HEADS UP: vimage ABI constraints on container structs [was: Re: svn commit: r186057 - head/sys/netinet]

From: Bjoern A. Zeeb <bzeeb-lists_at_lists.zabbadoz.net>
Date: Wed, 17 Dec 2008 10:23:16 +0000 (UTC)
On Tue, 16 Dec 2008, Peter Wemm wrote:

Hi,

let me Cc: virtualization and current_at_ for this reply (to have the
explicit HEADS UP) for what Peter pointed out.

The first to reply may want to trim the Cc: list again; possibly to
only virtualization.


> On Sat, Dec 13, 2008 at 1:59 PM, Bjoern A. Zeeb <bz_at_freebsd.org> wrote:
>>  De-virtualize the MD5 context for TCP initial seq number generation
>>  and make it a function local variable like we do almost everywhere
>>  inside the kernel.
> [..]
>> --- head/sys/netinet/vinet.h    Sat Dec 13 21:17:46 2008        (r186056)
>> +++ head/sys/netinet/vinet.h    Sat Dec 13 21:59:18 2008        (r186057)
>> _at__at_ -142,7 +142,6 _at__at_ struct vnet_inet {
>>        int     _isn_last_reseed;
>>        u_int32_t _isn_offset;
>>        u_int32_t _isn_offset_old;
>> -       MD5_CTX _isn_ctx;
>>
>>        struct  inpcbhead _udb;
>>        struct  inpcbinfo _udbinfo;
>
> I'm bitterly unhappy with this.  Every time these structs are touched,
> either directly or indirectly, there is a guaranteed ABI breakage with
> kernel modules.
>
> There needs to be a __FreeBSD_version bump (or something similar)
> every time any of these structures change, and any kernel modules
> *must* be prevented from loading.  It can't be a >= some version, it
> has to be an exact match.
>
> With the global variable method the linker calculates the offsets at
> load time.  With this abomination, the knowledge of the structure
> layout is compiled into the generated code with no chance of a fixup.
> There are no sanity checks.  If a module that referenced _isn_ctx is
> loaded the old way, there would be a link error.  The new way will
> have it silently trash _udb instead.
>
> There is a whole world of hurt being unleashed here.  I suspect that
> we might even be possible to run out of digits in our
> __FreeBSD_version numbering scheme.
>
> I know we've talked about ABI-stable alternatives after the
> infrastructure is done, but it needs to be absolutely clear that
> touching this structure in the current form is a guaranteed ABI break,
> and is currently undetected.  If you boot kernel.old, you're hosed.
> (Again, with -current, this might be ok for a while, but this scheme
> won't wash with ports or other 3rd party modules)
...
> In the mean time, I'd like to see some compile-time asserts in there
> to make sure there are no accidental size changes of this structure.

Ok, there are multiple things here:

Size changes:
----------------------------------------

* I think catching pure size changes alone are not enough; any
   changes to the structs matter.
   Think of removing an int and adding an int (even at the same
   place).

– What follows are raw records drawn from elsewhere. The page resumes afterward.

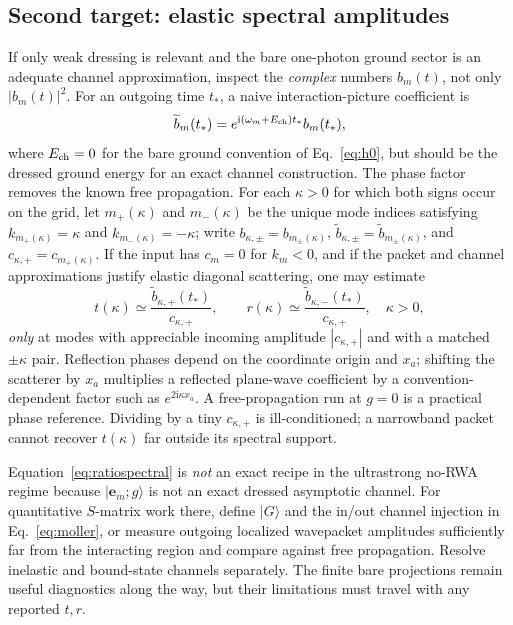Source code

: \documentclass[11pt,a4paper]{article}
\newcommand{\ket}[1]{\lvert #1\rangle}
\newcommand{\ii}{\mathrm i}
\begin{document}
\subsection{Second target: elastic spectral amplitudes}
If only weak dressing is relevant and the bare one-photon ground sector is an adequate channel approximation, inspect the \emph{complex} numbers $b_m(t)$, not only $|b_m(t)|^2$. For an outgoing time $t_*$, a naive interaction-picture coefficient is
\begin{equation}
 \widetilde b_m(t_*)=e^{\ii(\omega_m+E_{\rm ch})t_*}b_m(t_*),
 \label{eq:interactionpicture}
\end{equation}
where $E_{\rm ch}=0$ for the bare ground convention of Eq.~\eqref{eq:h0}, but should be the dressed ground energy for an exact channel construction. The phase factor removes the known free propagation. For each $\kappa>0$ for which both signs occur on the grid, let $m_+(\kappa)$ and $m_-(\kappa)$ be the unique mode indices satisfying $k_{m_+(\kappa)}=\kappa$ and $k_{m_-(\kappa)}=-\kappa$; write $b_{\kappa,\pm}=b_{m_\pm(\kappa)}$, $\widetilde b_{\kappa,\pm}=\widetilde b_{m_\pm(\kappa)}$, and $c_{\kappa,+}=c_{m_+(\kappa)}$. If the input has $c_m=0$ for $k_m<0$, and if the packet and channel approximations justify elastic diagonal scattering, one may estimate
\begin{equation}
 t(\kappa)\simeq\frac{\widetilde b_{\kappa,+}(t_*)}{c_{\kappa,+}},
 \qquad
 r(\kappa)\simeq\frac{\widetilde b_{\kappa,-}(t_*)}{c_{\kappa,+}},
 \quad\kappa>0,
 \label{eq:ratiospectral}
\end{equation}
\emph{only} at modes with appreciable incoming amplitude $|c_{\kappa,+}|$ and with a matched $\pm\kappa$ pair. Reflection phases depend on the coordinate origin and $x_a$; shifting the scatterer by $x_a$ multiplies a reflected plane-wave coefficient by a convention-dependent factor such as $e^{2\ii\kappa x_a}$. A free-propagation run at $g=0$ is a practical phase reference. Dividing by a tiny $c_{\kappa,+}$ is ill-conditioned; a narrowband packet cannot recover $t(\kappa)$ far outside its spectral support.

Equation~\eqref{eq:ratiospectral} is \emph{not} an exact recipe in the ultrastrong no-RWA regime because $\ket{\mathbf e_m;g}$ is not an exact dressed asymptotic channel. For quantitative $S$-matrix work there, define $\ket G$ and the in/out channel injection in Eq.~\eqref{eq:moller}, or measure outgoing localized wavepacket amplitudes sufficiently far from the interacting region and compare against free propagation. Resolve inelastic and bound-state channels separately. The finite bare projections remain useful diagnostics along the way, but their limitations must travel with any reported $t,r$.
\end{document}

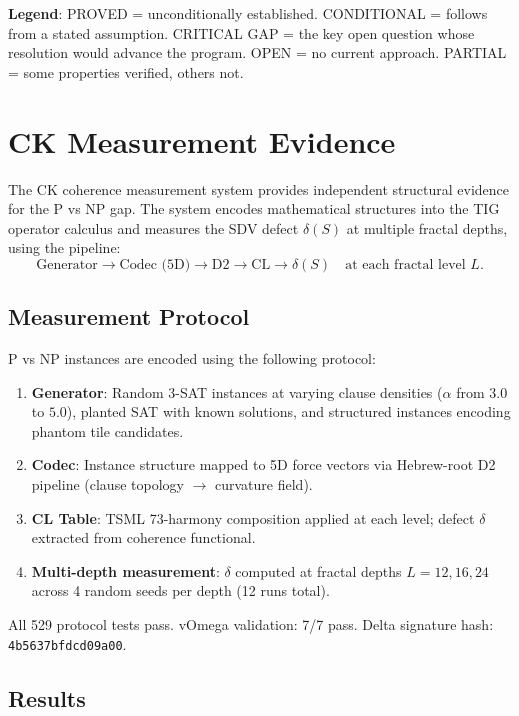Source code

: \documentclass[11pt]{article}
\theoremstyle{definition}
\theoremstyle{remark}
\begin{document}
\noindent
\textbf{Legend}: PROVED = unconditionally established.  CONDITIONAL = follows
from a stated assumption.  CRITICAL GAP = the key open question whose
resolution would advance the program.  OPEN = no current approach.
PARTIAL = some properties verified, others not.

\section{CK Measurement Evidence}
\label{sec:ck}

The CK coherence measurement system provides independent structural evidence
for the P vs NP gap.  The system encodes mathematical structures into the
TIG operator calculus and measures the SDV defect $\delta(S)$ at multiple
fractal depths, using the pipeline:
\[
  \text{Generator} \to \text{Codec (5D)} \to \text{D2} \to \text{CL} \to \delta(S)
  \quad \text{at each fractal level } L.
\]

\subsection{Measurement Protocol}

P vs NP instances are encoded using the following protocol:
\begin{enumerate}
  \item \textbf{Generator}: Random 3-SAT instances at varying clause densities
    ($\alpha$ from $3.0$ to $5.0$), planted SAT with known solutions, and
    structured instances encoding phantom tile candidates.
  \item \textbf{Codec}: Instance structure mapped to 5D force vectors via
    Hebrew-root D2 pipeline (clause topology $\to$ curvature field).
  \item \textbf{CL Table}: TSML 73-harmony composition applied at each level;
    defect $\delta$ extracted from coherence functional.
  \item \textbf{Multi-depth measurement}: $\delta$ computed at fractal depths
    $L = 12, 16, 24$ across 4 random seeds per depth (12 runs total).
\end{enumerate}

All 529 protocol tests pass.  vOmega validation: 7/7 pass.
Delta signature hash: \texttt{4b5637bfdcd09a00}.

\subsection{Results}
\end{document}
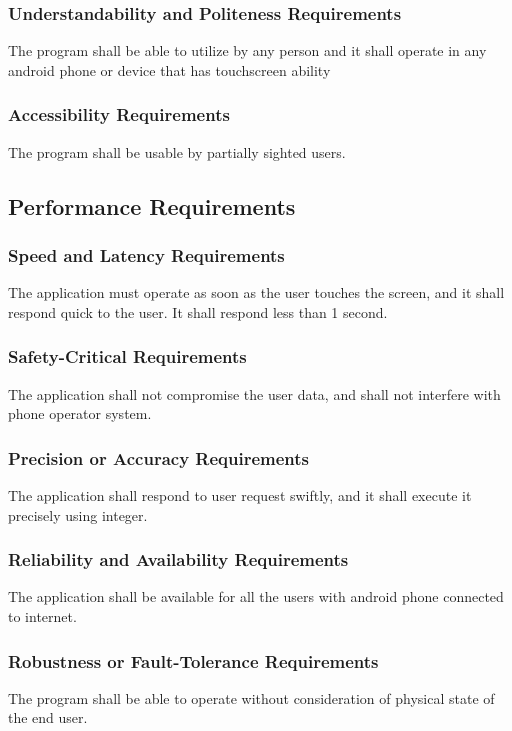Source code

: \documentclass[12pt, titlepage]{article}
\begin{document}
\subsubsection{Understandability and Politeness Requirements}
The program shall be able to utilize by any person and it shall operate in any android phone or device that has touchscreen ability

\subsubsection{Accessibility Requirements}
The program shall be usable by partially sighted users.


\subsection{Performance Requirements}
\subsubsection{Speed and Latency Requirements}
The application must operate as soon as the user touches the screen, and it shall respond quick to the user. It shall respond less than 1 second.

\subsubsection{Safety-Critical Requirements}
The application shall not compromise the user data, and shall not interfere with phone operator system. 

\subsubsection{Precision or Accuracy Requirements}
The application shall respond to user request swiftly, and it shall execute it precisely using integer.

\subsubsection{Reliability and Availability Requirements}
The application shall be available for all the users with android phone connected to internet. 

\subsubsection{Robustness or Fault-Tolerance Requirements}
The program shall be able to operate without consideration of physical state of the end user.
\end{document}
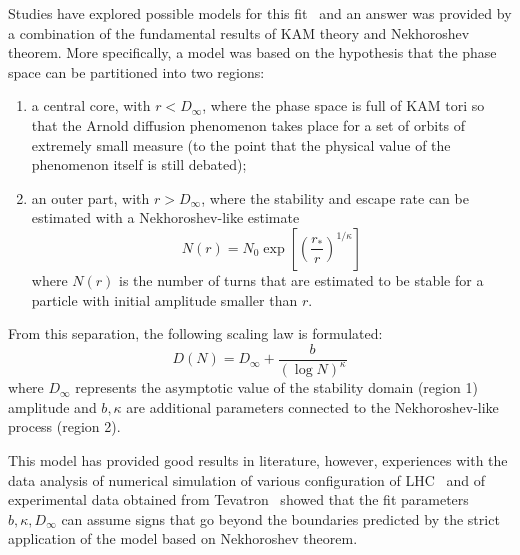 Studies have explored possible models for this fit~\cite{giovannozzi1996prediction, giovannozzi1998dynamic} and an answer was provided by a combination of the fundamental results of KAM theory and Nekhoroshev theorem. More specifically, a model was based on the hypothesis that the phase space can be partitioned into two regions:
\begin{enumerate}
	\item a central core, with \(r < D_\infty\), where the phase space is full of KAM tori so that the Arnold diffusion phenomenon takes place for a set of orbits of extremely small measure (to the point that the physical value of the phenomenon itself is still debated);
	\item an outer part, with \(r > D_\infty\), where the stability and escape rate can be estimated with a Nekhoroshev-like estimate
	\begin{equation}
		N(r) = N_0 \exp\left[\left(\frac{r_\ast}{r}\right)^{1/\kappa}\right]
	\end{equation}
	where \(N(r)\) is the number of turns that are estimated to be stable for a particle with initial amplitude smaller than \(r\).
\end{enumerate}
From this separation, the following scaling law is formulated:
\begin{equation}
	D(N) = D_\infty + \frac{b}{(\log N)^\kappa}
	\label{eq:giova_interpolation}
\end{equation}
where \(D_\infty\) represents the asymptotic value of the stability domain (region 1) amplitude and \(b, \kappa\) are additional parameters connected to the Nekhoroshev-like process (region 2).

This model has provided good results in literature, however, experiences with the data analysis of numerical simulation of various configuration of LHC~\cite{giovannozzi1998dynamic} and of experimental data obtained from Tevatron~\cite{giovannozzi2012proposed} showed that the fit parameters \(b, \kappa, D_\infty\) can assume signs that go beyond the boundaries predicted by the strict application of the model based on Nekhoroshev theorem.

Something working on this will trash it.

* The size changes of course would guard about non-obvious, indirect
   struct changes like (just an example) a change to struct inpcbinfo
   that make me worry even more (like they seem to worry you).


More on structure changes:
----------------------------------------

* While this is on HEAD (refering to "Again, with -current, this might
   be ok for a while ..") I expected the following (major) changes
   coming with the continuing integration and testing:

   1) Final passthrough on the set of virtualized variables. That might
      happen after Step #3 when people can actually test of SVN.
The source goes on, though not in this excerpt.